Monday, June 30, 2008

Despair Has Its Own Calm

The Historian
Elizabeth Kostova
Little Brown

Looking back over the past few entries, I realize that I've been in a tremendous rut. Please accept my sincere apologies for boring you all to death with formulaic, lame and often insipid writing. I can offer no excuses. Hopefully this week's post won't suck. (Read on kids ... pun definitely intended.)

The Historian is an intricate, well-crafted novel that is, on one level, a modern reworking of the Dracula myth. At the beginning of the story, we are introduced to the narrator who, as a young girl, discovered a mysterious vellum-bound book in her father's library . Overcome by curiosity, she approaches her parent and asks about the book's history.
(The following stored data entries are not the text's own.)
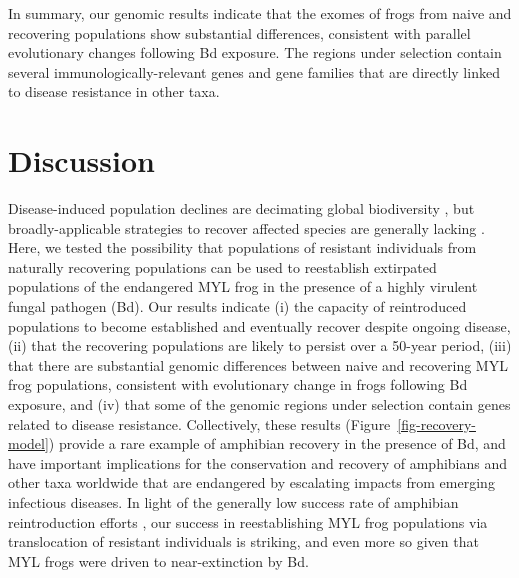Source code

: \documentclass[9pt,twocolumn,twoside,lineno]{pnas-new}
\begin{document}
In summary, our genomic results indicate that the exomes of frogs from
naive and recovering populations show substantial differences,
consistent with parallel evolutionary changes following Bd exposure. The
regions under selection contain several immunologically-relevant genes
and gene families that are directly linked to disease resistance in
other taxa.

\section*{Discussion}

Disease-induced population declines are decimating global biodiversity
\citep{daszak2000}, but broadly-applicable strategies to recover
affected species are generally lacking \citep[e.g.,][]{garner2016}.
Here, we tested the possibility that populations of resistant
individuals from naturally recovering populations can be used to
reestablish extirpated populations of the endangered MYL frog in the
presence of a highly virulent fungal pathogen (Bd). Our results indicate
(i) the capacity of reintroduced populations to become established and
eventually recover despite ongoing disease, (ii) that the recovering
populations are likely to persist over a 50-year period, (iii) that
there are substantial genomic differences between naive and recovering
MYL frog populations, consistent with evolutionary change in frogs
following Bd exposure, and (iv) that some of the genomic regions under
selection contain genes related to disease resistance. Collectively,
these results (Figure~\ref{fig-recovery-model}) provide a rare example
of amphibian recovery in the presence of Bd, and have important
implications for the conservation and recovery of amphibians and other
taxa worldwide that are endangered by escalating impacts from emerging
infectious diseases. In light of the generally low success rate of
amphibian reintroduction efforts \citep{dodd2005}, our success in
reestablishing MYL frog populations via translocation of resistant
individuals is striking, and even more so given that MYL frogs were
driven to near-extinction by Bd.
\end{document}
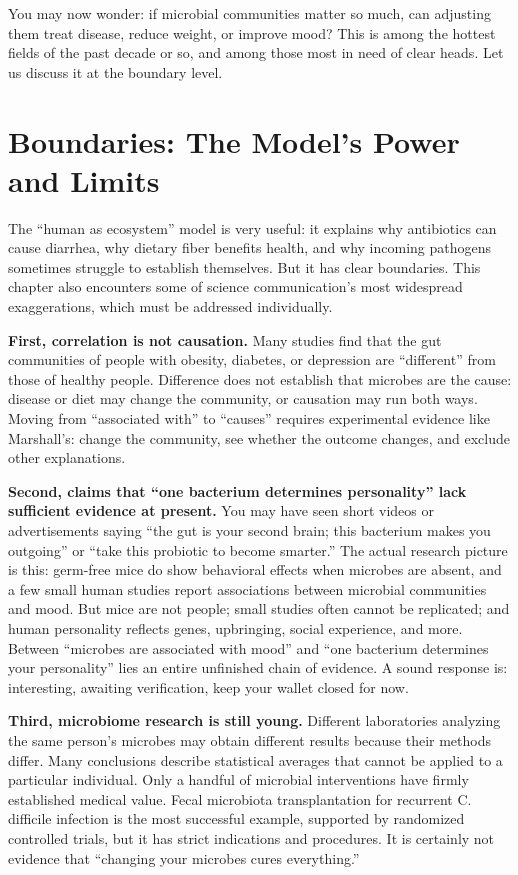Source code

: You may now wonder: if microbial communities matter so much, can adjusting them treat disease, reduce weight, or improve mood? This is among the hottest fields of the past decade or so, and among those most in need of clear heads. Let us discuss it at the boundary level.

\section{Boundaries: The Model's Power and Limits}

The ``human as ecosystem'' model is very useful: it explains why antibiotics can cause diarrhea, why dietary fiber benefits health, and why incoming pathogens sometimes struggle to establish themselves. But it has clear boundaries. This chapter also encounters some of science communication's most widespread exaggerations, which must be addressed individually.

\textbf{First, correlation is not causation.} Many studies find that the gut communities of people with obesity, diabetes, or depression are ``different'' from those of healthy people. Difference does not establish that microbes are the cause: disease or diet may change the community, or causation may run both ways. Moving from ``associated with'' to ``causes'' requires experimental evidence like Marshall's: change the community, see whether the outcome changes, and exclude other explanations.

\textbf{Second, claims that ``one bacterium determines personality'' lack sufficient evidence at present.} You may have seen short videos or advertisements saying ``the gut is your second brain; this bacterium makes you outgoing'' or ``take this probiotic to become smarter.'' The actual research picture is this: germ-free mice do show behavioral effects when microbes are absent, and a few small human studies report associations between microbial communities and mood. But mice are not people; small studies often cannot be replicated; and human personality reflects genes, upbringing, social experience, and more. Between ``microbes are associated with mood'' and ``one bacterium determines your personality'' lies an entire unfinished chain of evidence. A sound response is: interesting, awaiting verification, keep your wallet closed for now.

\textbf{Third, microbiome research is still young.} Different laboratories analyzing the same person's microbes may obtain different results because their methods differ. Many conclusions describe statistical averages that cannot be applied to a particular individual. Only a handful of microbial interventions have firmly established medical value. Fecal microbiota transplantation for recurrent C. difficile infection is the most successful example, supported by randomized controlled trials, but it has strict indications and procedures. It is certainly not evidence that ``changing your microbes cures everything.''

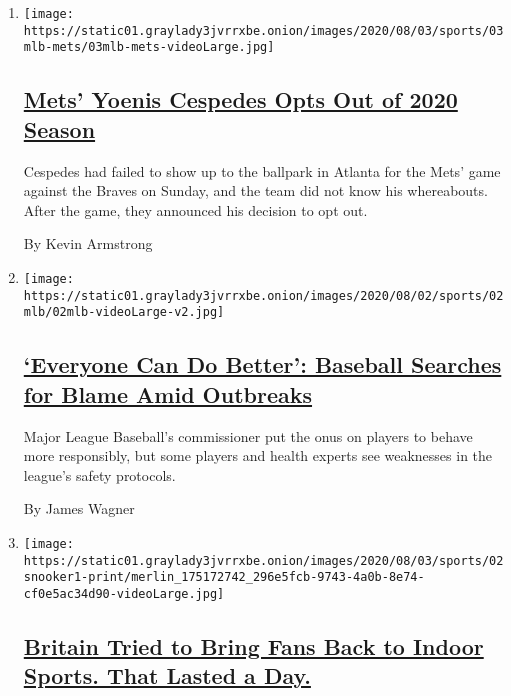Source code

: \begin{enumerate}
\def\labelenumi{\arabic{enumi}.}
\item
  \texttt{[image: https://static01.graylady3jvrrxbe.onion/images/2020/08/03/sports/03mlb-mets/03mlb-mets-videoLarge.jpg]}

  \hypertarget{mets-yoenis-cespedes-opts-out-of-2020-season}{%
  \subsection{\texorpdfstring{\href{/2020/08/02/sports/baseball/Yoenis-cespedes-opt-out-rule.html}{Mets'
  Yoenis Cespedes Opts Out of 2020
  Season}}{Mets' Yoenis Cespedes Opts Out of 2020 Season}}\label{mets-yoenis-cespedes-opts-out-of-2020-season}}

  Cespedes had failed to show up to the ballpark in Atlanta for the
  Mets' game against the Braves on Sunday, and the team did not know his
  whereabouts. After the game, they announced his decision to opt out.

  By Kevin Armstrong
\item
  \texttt{[image: https://static01.graylady3jvrrxbe.onion/images/2020/08/02/sports/02mlb/02mlb-videoLarge-v2.jpg]}

  \hypertarget{everyone-can-do-better-baseball-searches-for-blame-amid-outbreaks}{%
  \subsection{\texorpdfstring{\href{/2020/08/02/sports/baseball/mlb-coronavirus-outbreaks.html}{`Everyone
  Can Do Better': Baseball Searches for Blame Amid
  Outbreaks}}{`Everyone Can Do Better': Baseball Searches for Blame Amid Outbreaks}}\label{everyone-can-do-better-baseball-searches-for-blame-amid-outbreaks}}

  Major League Baseball's commissioner put the onus on players to behave
  more responsibly, but some players and health experts see weaknesses
  in the league's safety protocols.

  By James Wagner
\item
  \texttt{[image: https://static01.graylady3jvrrxbe.onion/images/2020/08/03/sports/02snooker1-print/merlin\_175172742\_296e5fcb-9743-4a0b-8e74-cf0e5ac34d90-videoLarge.jpg]}

  \hypertarget{britain-tried-to-bring-fans-back-to-indoor-sports-that-lasted-a-day}{%
  \subsection{\texorpdfstring{\href{/2020/08/02/sports/snooker-world-championship.html}{Britain
  Tried to Bring Fans Back to Indoor Sports. That Lasted a
  Day.}}{Britain Tried to Bring Fans Back to Indoor Sports. That Lasted a Day.}}\label{britain-tried-to-bring-fans-back-to-indoor-sports-that-lasted-a-day}}


\end{enumerate}
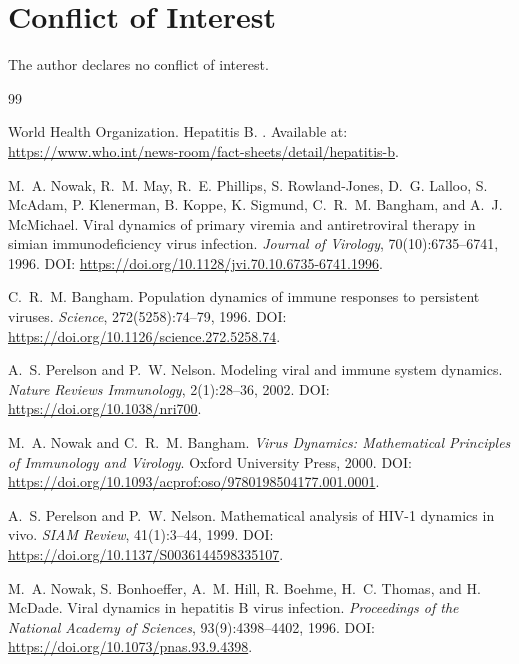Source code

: \documentclass{article}
\begin{document}
\section*{Conflict of Interest}

The author declares no conflict of interest.


\begin{thebibliography}{99}
\setlength{\itemsep}{0pt}

World Health Organization.
\newblock Hepatitis B.
. Available at: \url{https://www.who.int/news-room/fact-sheets/detail/hepatitis-b}.

M.~A. Nowak, R.~M. May, R.~E. Phillips, S. Rowland-Jones, D.~G. Lalloo, S. McAdam, P. Klenerman, B. Koppe, K. Sigmund, C.~R.~M. Bangham, and A.~J. McMichael.
\newblock Viral dynamics of primary viremia and antiretroviral therapy in simian immunodeficiency virus infection.
\newblock \emph{Journal of Virology}, 70(10):6735--6741, 1996. DOI: \url{https://doi.org/10.1128/jvi.70.10.6735-6741.1996}.

C.~R.~M. Bangham.
\newblock Population dynamics of immune responses to persistent viruses.
\newblock \emph{Science}, 272(5258):74--79, 1996. DOI: \url{https://doi.org/10.1126/science.272.5258.74}.

A.~S. Perelson and P.~W. Nelson.
\newblock Modeling viral and immune system dynamics.
\newblock \emph{Nature Reviews Immunology}, 2(1):28--36, 2002. DOI: \url{https://doi.org/10.1038/nri700}.

M.~A. Nowak and C.~R.~M. Bangham.
\newblock \emph{Virus Dynamics: Mathematical Principles of Immunology and Virology}.
\newblock Oxford University Press, 2000. DOI: \url{https://doi.org/10.1093/acprof:oso/9780198504177.001.0001}.

A.~S. Perelson and P.~W. Nelson.
\newblock Mathematical analysis of HIV-1 dynamics in vivo.
\newblock \emph{SIAM Review}, 41(1):3--44, 1999. DOI: \url{https://doi.org/10.1137/S0036144598335107}.

M.~A. Nowak, S. Bonhoeffer, A.~M. Hill, R. Boehme, H.~C. Thomas, and H. McDade.
\newblock Viral dynamics in hepatitis B virus infection.
\newblock \emph{Proceedings of the National Academy of Sciences}, 93(9):4398--4402, 1996. DOI: \url{https://doi.org/10.1073/pnas.93.9.4398}.


\end{thebibliography}
\end{document}
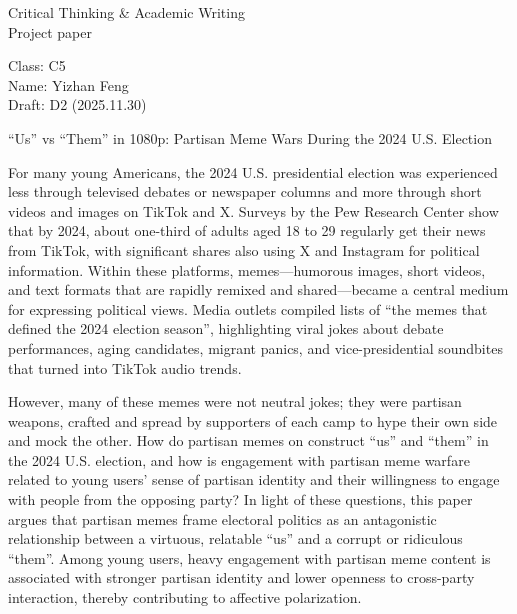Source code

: \documentclass[12pt,twoside]{article}
\begin{document}
{\fontsize{16}{35}\selectfont
Critical Thinking \& Academic Writing\\
Project paper\par
}

\vspace{-0.5\baselineskip}

Class: C5 \\
Name: Yizhan Feng \\
Draft: D2 (2025.11.30) \\

\vspace{-0.75\baselineskip}

\begin{center}
{\fontsize{14}{17}\selectfont
``Us'' vs ``Them'' in 1080p: Partisan Meme Wars During the 2024 U.S. Election\par
}
\end{center}

\vspace{-\baselineskip}


For many young Americans, the 2024 U.S. presidential election was experienced less through televised debates or newspaper columns and more through short videos and images on TikTok and X. Surveys by the Pew Research Center show that by 2024, about one-third of adults aged 18 to 29 regularly get their news from TikTok, with significant shares also using X and Instagram for political information. \parencite{shearer2024newsTikTokXFacebookInstagram} Within these platforms, memes---humorous images, short videos, and text formats that are rapidly remixed and shared---became a central medium for expressing political views. Media outlets compiled lists of ``the memes that defined the 2024 election season'', highlighting viral jokes about debate performances, aging candidates, migrant panics, and vice-presidential soundbites that turned into TikTok audio trends. 

However, many of these memes were not neutral jokes; they were partisan weapons, crafted and spread by supporters of each camp to hype their own side and mock the other. How do partisan memes on  construct ``us'' and ``them'' in the 2024 U.S. election, and how is engagement with partisan meme warfare related to young users' sense of partisan identity and their willingness to engage with people from the opposing party? In light of these questions, this paper argues that partisan memes frame electoral politics as an antagonistic relationship between a virtuous, relatable ``us'' and a corrupt or ridiculous “them”. Among young users, heavy engagement with partisan meme content is associated with stronger partisan identity and lower openness to cross-party interaction, thereby contributing to affective polarization. 
\end{document}
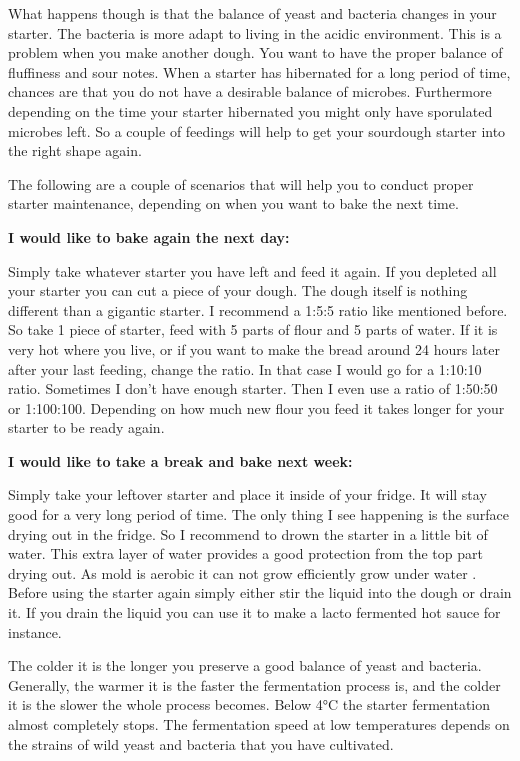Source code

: What happens though is that the balance of yeast and
bacteria changes in your starter. The bacteria is more adapt to living
in the acidic environment. This is a problem when you make another dough.
You want to have the proper balance of fluffiness and sour notes.
When a starter has hibernated for a long period
of time, chances are that you do not have a desirable balance of microbes.
Furthermore depending on the time your starter hibernated you might only have
sporulated microbes left. So a couple of feedings will help to get your
sourdough starter into the right shape again.

The following are a couple of scenarios that will help you to conduct proper
starter maintenance, depending on when you want to bake the next time.

\textbf{I would like to bake again the next day:}

Simply take whatever starter you have left and feed it again. If you depleted
all your starter you can cut a piece of your dough. The dough itself is
nothing different than a gigantic starter. I recommend a 1:5:5 ratio like
mentioned before. So take 1 piece of starter, feed with 5 parts of flour and 5
parts of water. If it is very hot where you live, or if you want to make the
bread around 24 hours later after your last feeding, change the ratio. In that
case I would go for a 1:10:10 ratio. Sometimes I don't have enough starter.
Then I even use a ratio of 1:50:50 or 1:100:100. Depending on how much new
flour you feed it takes longer for your starter to be ready again.

\textbf{I would like to take a break and bake next week:}

Simply take your leftover starter and place it inside of your fridge. It will stay good
for a very long period of time. The only thing I see happening is the surface
drying out in the fridge. So I recommend to drown the starter in a little bit
of water. This extra layer of water provides a good protection from the top
part drying out. As mold is aerobic it can not grow efficiently grow under
water \cite{mold+anaerobic}. Before using the starter again simply either stir
the liquid into the dough or drain it. If you drain the liquid you can use it
to make a lacto fermented hot sauce for instance.

The colder it is the longer you preserve a good balance of yeast and
bacteria. Generally, the warmer it is the faster the fermentation process is, 
and the colder it is the slower the whole process becomes.
Below 4°C the starter fermentation almost completely stops. The
fermentation speed at low temperatures depends on the
strains of wild yeast and bacteria
that you have cultivated.


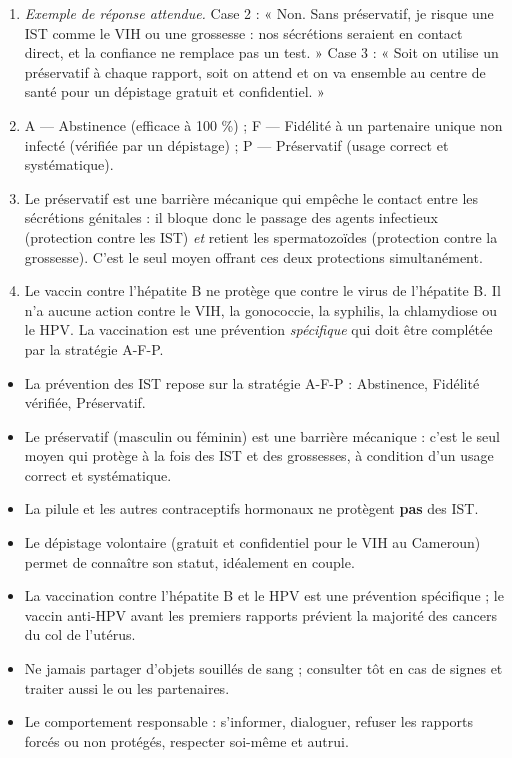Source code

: \documentclass[11pt]{article}
\newcommand{\cle}[1]{{\popxbold\color{popdark}#1}}
\begin{document}
\begin{corrige}
\begin{enumerate}
\item \emph{Exemple de réponse attendue.} Case 2 : « Non. Sans préservatif, je risque une IST comme le VIH ou une grossesse : nos sécrétions seraient en contact direct, et la confiance ne remplace pas un test. » Case 3 : « Soit on utilise un préservatif à chaque rapport, soit on attend et on va ensemble au centre de santé pour un dépistage gratuit et confidentiel. »
\item A — Abstinence (efficace à 100 \%) ; F — Fidélité à un partenaire unique non infecté (vérifiée par un dépistage) ; P — Préservatif (usage correct et systématique).
\item Le préservatif est une barrière mécanique qui empêche le contact entre les sécrétions génitales : il bloque donc le passage des agents infectieux (protection contre les IST) \emph{et} retient les spermatozoïdes (protection contre la grossesse). C'est le seul moyen offrant ces deux protections simultanément.
\item Le vaccin contre l'hépatite B ne protège que contre le virus de l'hépatite B. Il n'a aucune action contre le VIH, la gonococcie, la syphilis, la chlamydiose ou le HPV. La vaccination est une prévention \emph{spécifique} qui doit être complétée par la stratégie A-F-P.
\end{enumerate}
\end{corrige}

\begin{aretenir}
\begin{itemize}
\item La prévention des IST repose sur la stratégie \cle{A-F-P} : Abstinence, Fidélité vérifiée, Préservatif.
\item Le \cle{préservatif} (masculin ou féminin) est une barrière mécanique : c'est le seul moyen qui protège à la fois des IST et des grossesses, à condition d'un usage correct et systématique.
\item La pilule et les autres contraceptifs hormonaux ne protègent \textbf{pas} des IST.
\item Le \cle{dépistage volontaire} (gratuit et confidentiel pour le VIH au Cameroun) permet de connaître son statut, idéalement en couple.
\item La \cle{vaccination} contre l'hépatite B et le HPV est une prévention spécifique ; le vaccin anti-HPV avant les premiers rapports prévient la majorité des cancers du col de l'utérus.
\item Ne jamais partager d'objets souillés de sang ; consulter tôt en cas de signes et traiter aussi le ou les partenaires.
\item Le comportement responsable : s'informer, dialoguer, refuser les rapports forcés ou non protégés, respecter soi-même et autrui.
\end{itemize}
\end{aretenir}
\end{document}
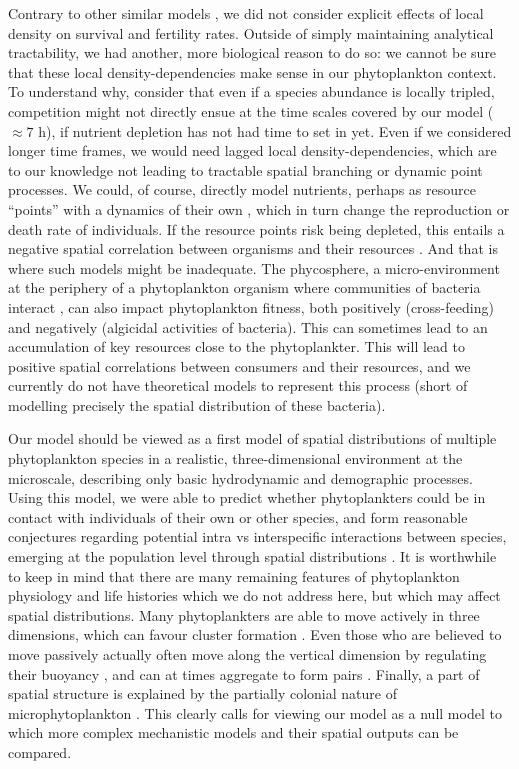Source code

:\documentclass[12pt,english]{article}
\begin{document}
Contrary to other similar models \citep[e.g.,][]{birch_master_2006,bouderbala_3d_2018},
we did not consider explicit effects of local density on survival
and fertility rates. Outside of simply maintaining analytical tractability,
we had another, more biological reason to do so: we cannot be sure
that these local density-dependencies make sense in our phytoplankton
context. To understand why, consider that even if a species abundance
is locally tripled, competition might not directly ensue at the time
scales covered by our model ($\approx7$ h), if nutrient depletion
has not had time to set in yet. Even if we considered longer time
frames, we would need lagged local density-dependencies, which are
to our knowledge not leading to tractable spatial branching or dynamic
point processes. We could, of course, directly model nutrients, perhaps
as resource ``points'' with a dynamics of their own \citep{murrell_local_2005,north_interactions_2007},
which in turn change the reproduction or death rate of individuals.
If the resource points risk being depleted, this entails a negative
spatial correlation between organisms and their resources \citep{murrell_local_2005,barraquand2012evolutionarily}.
And that is where such models might be inadequate. The phycosphere,
a micro-environment at the periphery of a phytoplankton organism where
communities of bacteria interact \citep{seymour_zooming_2017}, can
also impact phytoplankton fitness, both positively (cross-feeding)
and negatively (algicidal activities of bacteria). This can sometimes
lead to an accumulation of key resources close to the phytoplankter.
This will lead to positive spatial correlations between consumers
and their resources, and we currently do not have theoretical models
to represent this process (short of modelling precisely the spatial
distribution of these bacteria).

Our model should be viewed as a first model of spatial distributions
of multiple phytoplankton species in a realistic, three-dimensional
environment at the microscale, describing only basic hydrodynamic
and demographic processes. Using this model, we were able to predict
whether phytoplankters could be in contact with individuals of their
own or other species, and form reasonable conjectures regarding potential intra vs interspecific interactions between species, emerging at the population level through spatial distributions \citep{detto_stabilization_2016}.
It is worthwhile to keep in mind that there are many remaining features
of phytoplankton physiology and life histories which we do not address
here, but which may affect spatial distributions. Many phytoplankters
are able to move actively in three dimensions, which can favour cluster
formation \citep{breier_emergence_2018}. Even those who are believed
to move passively actually often move along the vertical dimension
by regulating their buoyancy \citep{reynolds2006ecology}, and can
at times aggregate to form pairs \citep{font-munoz_collective_2019}.
Finally, a part of spatial structure is explained by the partially
colonial nature of microphytoplankton \citep{kiorboe_coagulation_1990}.
This clearly calls for viewing our model as a null model to which
more complex mechanistic models and their spatial outputs can be compared.
\end{document}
At first, her father is reluctant to discuss it -- but she persists and eventually he shares the book's tale. The story is so horrific -- so dangerous, in fact -- that the father can only relate it in bits and pieces and it is over the course of a few years that the narrator learns that the book is tied to a great evil -- Vlad Ţepeş of Wallachia. Vlad, it seems, is still alive and the narrator's father is on a quest to find Dracula and to figure out a way to kill him.

On another level, the novel is really about the idea of history and how cultural, social, political and even religious narratives impact our present and future lives. This novel is rich in historical detail and I learned quite a great deal about both medieval and cold war Eastern Europe. I also received an important lesson in early Western/Islamic relations. Reading The Historian has encouraged me to do some research on the Ottoman Empire, the fall of Constantinople, and the blend of Eastern/Western cultures in Turkey, Bulgaria and Hungary. Any novel that makes you want to read history doesn't suck ... even if it is about Dracula. Four impaled Wallachians out of five.

Monday, June 16, 2008

Summer Reading

The Hollow
Nora Roberts
Jove Books

Way back in high school, one of the best parts about the summer was going up to the cottage with a stack of books. When the weather was cooperative, I would literally spend hours drifting in a floating chair tied to the end our dock. Since I didn't want to ruin any of the books that had made the trip with me, my dad made me a "reading plank" that he affixed to the top of the pontoon arms. Attached to the base of the chair was a mesh bag that would drift alongside me. As a kid, it contained juice boxes and pop, as I got older, it kept beer and bottled water. Sigh. I miss those days.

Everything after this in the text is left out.